Dear Edward is contemporary fiction. I bought my copy new.
Review:
This alternates between the past and present. In the present, 12-year-old Edward is the sole survivor of a plane crash that kills 183 other passengers, including his mother, father, and older brother. He's sent to live with his aunt (his mother's sister) and her husband, who'd been unsuccessfully trying to have a child of their own. In the past, we get glimpses of the POVs of several passengers of the doomed flight, right up to the moment it crashes.
The book covers several years of Edward's life with his aunt and uncle, as he tries to process what he went through and the grief over the deaths of his family members.
This was one of my book club reads - definitely not something I'd normally have chosen for myself, but not bad. It was, however, a more emotionally manipulative read than I really wanted at the time. Also, this is probably not something those who are afraid of flying or who are about to fly should read. Flying doesn't really bother me, but even I found myself feeling more worried about a flight my sister was about to take than I normally would have been.
It took longer than I'd have liked for the "past" portions to finally get to the point when the plane crashed, so I spent more of the book than I should have wondering why the plane went down (which turned out to not really be that important, in the grand scheme of things). I was more willing to follow along with some of the plane's passengers than others. The businessman was kind of gross, and I rolled my eyes a bit at the one woman who'd gone through several past lives (somehow, I was the only one in our book club who caught that she'd been given a new life in Edward's present).

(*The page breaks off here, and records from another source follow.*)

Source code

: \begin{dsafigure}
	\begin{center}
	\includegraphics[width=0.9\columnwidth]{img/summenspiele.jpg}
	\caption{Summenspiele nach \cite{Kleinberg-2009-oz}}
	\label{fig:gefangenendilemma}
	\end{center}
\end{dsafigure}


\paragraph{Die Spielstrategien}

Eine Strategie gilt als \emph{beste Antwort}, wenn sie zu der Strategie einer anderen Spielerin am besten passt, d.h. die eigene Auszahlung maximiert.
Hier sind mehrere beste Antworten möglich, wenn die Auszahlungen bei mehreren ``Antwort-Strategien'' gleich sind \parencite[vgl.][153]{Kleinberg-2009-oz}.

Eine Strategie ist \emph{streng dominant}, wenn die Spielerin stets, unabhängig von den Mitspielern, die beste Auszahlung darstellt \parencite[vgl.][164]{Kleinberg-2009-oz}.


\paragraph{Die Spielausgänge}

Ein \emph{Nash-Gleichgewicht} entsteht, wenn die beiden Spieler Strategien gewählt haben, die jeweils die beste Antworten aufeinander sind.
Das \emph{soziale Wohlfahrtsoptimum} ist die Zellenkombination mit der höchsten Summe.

I wished that the flight attendant had been more than just that gorgeous woman every guy wanted to have sex with. If I remember right, she was the only one who didn't have a surviving family member who sent Edward a letter.
Personally, I didn't agree with Edward that he should have gotten to see the letters sooner. I can't imagine a 12-year-old grieving boy somehow having to also process the pleas of dozens of grieving strangers in addition to everything else he was going through.
Anyway, our book club discussion was decent, and most folks liked this well enough.